Exercise requirements
Nothing is needed except the lines below that run from the one with "## Elemente erstellen" through the one with "## Attribute lesen mit attr()", repeated exactly.

Dataset

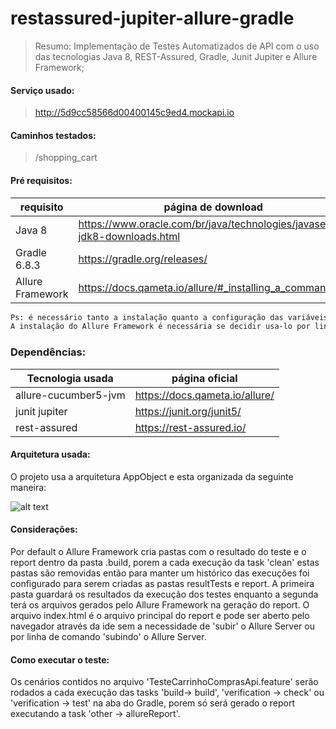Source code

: # restassured-jupiter-allure-gradle
> Resumo:
> Implementação de Testes Automatizados de API com o uso das tecnologias Java 8, REST-Assured, Gradle, Junit Jupiter e Allure Framework;

#### Serviço usado:
> http://5d9cc58566d00400145c9ed4.mockapi.io
#### Caminhos testados:
> /shopping_cart

#### Pré requisitos:
| requisito        | página de download |
| ------           | ------ |
| Java 8           | https://www.oracle.com/br/java/technologies/javase-jdk8-downloads.html |
| Gradle 6.8.3     | https://gradle.org/releases/ |
| Allure Framework | https://docs.qameta.io/allure/#_installing_a_commandline
```sh
Ps: é necessário tanto a instalação quanto a configuração das variáveis de ambiente tanto do Java, a quanto do Gradle. 
A instalação do Allure Framework é necessária se decidir usa-lo por linha de comando e/ou não tiver a pasta .allure no projeto. 
```

### Dependências:
| Tecnologia usada     | página oficial |
| ------               | ------ |
| allure-cucumber5-jvm | https://docs.qameta.io/allure/ |
| junit jupiter        | https://junit.org/junit5/ |
| rest-assured         | https://rest-assured.io/ |

#### Arquitetura usada:
O projeto usa a arquitetura AppObject e esta organizada da seguinte maneira:

![alt text](https://user-images.githubusercontent.com/80764831/114328843-32de1b00-9b14-11eb-9a9a-3d0b1070a9fd.png)

#### Considerações:
Por default o Allure Framework cria pastas com o resultado do teste e o report dentro da pasta .build, 
porem a cada execução da task 'clean' estas pastas são removidas então para manter um histórico das execuções
foi configurado para serem criadas as pastas resultTests e report. 
A primeira pasta guardará os resultados da execução dos testes enquanto a segunda terá os arquivos gerados pelo 
Allure Framework na geração do report. 
O arquivo index.html é o arquivo principal do report e pode ser aberto pelo navegador através da ide sem a necessidade 
de 'subir' o Allure Server ou por linha de comando 'subindo' o Allure Server.  

#### Como executar o teste:
Os cenários contidos no arquivo 'TesteCarrinhoComprasApi.feature' serão rodados a cada execução das 
tasks 'build-> build', 'verification -> check' ou 'verification -> test' na aba do Gradle, 
porem só será gerado o report executando a task 'other -> allureReport'.




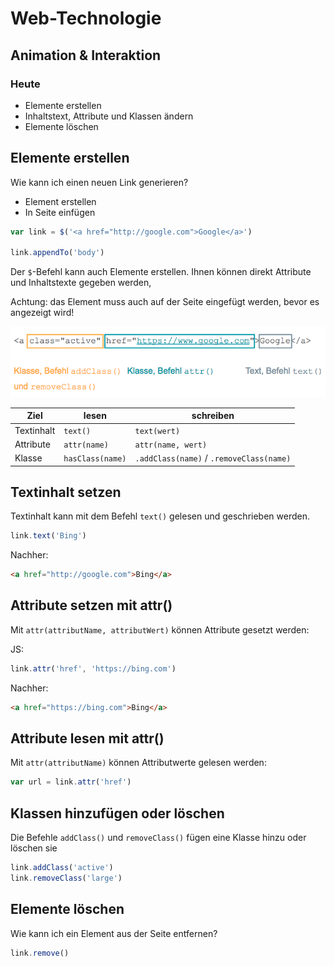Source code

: # Web-Technologie

## Animation & Interaktion



### Heute

* Elemente erstellen
* Inhaltstext, Attribute und Klassen ändern
* Elemente löschen



## Elemente erstellen

Wie kann ich einen neuen Link generieren?

* Element erstellen
* In Seite einfügen



```js
var link = $('<a href="http://google.com">Google</a>')

link.appendTo('body')
```

Der `$`-Befehl kann auch Elemente erstellen. Ihnen können direkt Attribute und Inhaltstexte gegeben werden,

Achtung: das Element muss auch auf der Seite eingefügt werden, bevor es angezeigt wird!



![tag parts overview](images/tag.png)

| Ziel        | lesen           | schreiben  |
| ------------- |-------------| -----|
| Textinhalt    | `text()`          | `text(wert)` |
| Attribute     | `attr(name)`      | `attr(name, wert)` |
| Klasse        | `hasClass(name)`  | `.addClass(name)` / `.removeClass(name)` |



## Textinhalt setzen

Textinhalt kann mit dem Befehl `text()` gelesen und geschrieben werden.

```js
link.text('Bing')
```

Nachher:
```html
<a href="http://google.com">Bing</a>
```



## Attribute setzen mit attr()

Mit `attr(attributName, attributWert)` können Attribute gesetzt werden:

JS:
```js
link.attr('href', 'https://bing.com')
```

Nachher:
```html
<a href="https://bing.com">Bing</a>
```



## Attribute lesen mit attr()

Mit `attr(attributName)` können Attributwerte gelesen werden:

```js
var url = link.attr('href')
```



## Klassen hinzufügen oder löschen

Die Befehle `addClass()` und `removeClass()` fügen eine Klasse hinzu oder löschen sie

```js
link.addClass('active')
link.removeClass('large')
```



## Elemente löschen

Wie kann ich ein Element aus der Seite entfernen?

```js
link.remove()
```
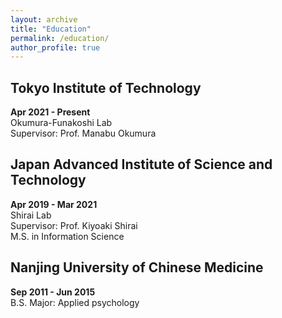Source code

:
 ```yaml
---
layout: archive
title: "Education"
permalink: /education/
author_profile: true
---
```


## Tokyo Institute of Technology
**Apr 2021 - Present**\
Okumura-Funakoshi Lab\
Supervisor: Prof. Manabu Okumura

## Japan Advanced Institute of Science and Technology
**Apr 2019 - Mar 2021**\
Shirai Lab\
Supervisor: Prof. Kiyoaki Shirai\
M.S. in Information Science

## Nanjing University of Chinese Medicine
**Sep 2011 - Jun 2015**\
B.S. Major: Applied psychology
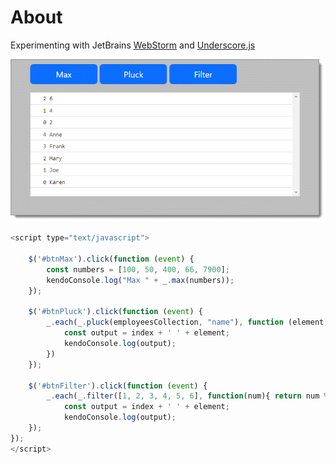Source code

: # About

Experimenting with JetBrains [WebStorm](https://www.jetbrains.com/webstorm/) and [Underscore.js](https://underscorejs.org/#)

![](assets/kendo1.png)

```javascript
<script type="text/javascript">

    $('#btnMax').click(function (event) {
        const numbers = [100, 50, 400, 66, 7900];
        kendoConsole.log("Max " + _.max(numbers));
    });

    $('#btnPluck').click(function (event) {
        _.each(_.pluck(employeesCollection, "name"), function (element, index, list) {
            const output = index + ' ' + element;
            kendoConsole.log(output);
        })
    });

    $('#btnFilter').click(function (event) {
        _.each(_.filter([1, 2, 3, 4, 5, 6], function(num){ return num % 2 == 0; }), function (element, index) {
            const output = index + ' ' + element;
            kendoConsole.log(output);
    });
});
</script>
```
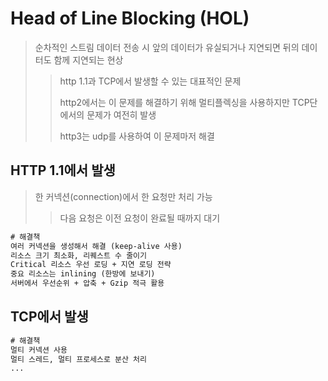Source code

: # Head of Line Blocking (HOL)

> 순차적인 스트림 데이터 전송 시 앞의 데이터가 유실되거나 지연되면 뒤의 데이터도 함께 지연되는 현상
>
> > http 1.1과 TCP에서 발생할 수 있는 대표적인 문제
> >
> > http2에서는 이 문제를 해결하기 위해 멀티플렉싱을 사용하지만 TCP단에서의 문제가 여전히 발생
> >
> > http3는 udp를 사용하여 이 문제마저 해결

## HTTP 1.1에서 발생

> 한 커넥션(connection)에서 한 요청만 처리 가능
>
> > 다음 요청은 이전 요청이 완료될 때까지 대기

```txt
# 해결책
여러 커넥션을 생성해서 해결 (keep-alive 사용)
리소스 크기 최소화, 리퀘스트 수 줄이기
Critical 리소스 우선 로딩 + 지연 로딩 전략
중요 리소스는 inlining (한방에 보내기)
서버에서 우선순위 + 압축 + Gzip 적극 활용
```

## TCP에서 발생

```txt
# 해결책
멀티 커넥션 사용
멀티 스레드, 멀티 프로세스로 분산 처리
...
```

Response for this exercise
## Elemente erstellen

Wie kann ich einen neuen Link generieren?

* Element erstellen
* In Seite einfügen



```js
var link = $('<a href="http://google.com">Google</a>')

link.appendTo('body')
```

Der `$`-Befehl kann auch Elemente erstellen. Ihnen können direkt Attribute und Inhaltstexte gegeben werden,

Achtung: das Element muss auch auf der Seite eingefügt werden, bevor es angezeigt wird!



![tag parts overview](images/tag.png)

| Ziel        | lesen           | schreiben  |
| ------------- |-------------| -----|
| Textinhalt    | `text()`          | `text(wert)` |
| Attribute     | `attr(name)`      | `attr(name, wert)` |
| Klasse        | `hasClass(name)`  | `.addClass(name)` / `.removeClass(name)` |



## Textinhalt setzen

Textinhalt kann mit dem Befehl `text()` gelesen und geschrieben werden.

```js
link.text('Bing')
```

Nachher:
```html
<a href="http://google.com">Bing</a>
```



## Attribute setzen mit attr()

Mit `attr(attributName, attributWert)` können Attribute gesetzt werden:

JS:
```js
link.attr('href', 'https://bing.com')
```

Nachher:
```html
<a href="https://bing.com">Bing</a>
```



## Attribute lesen mit attr()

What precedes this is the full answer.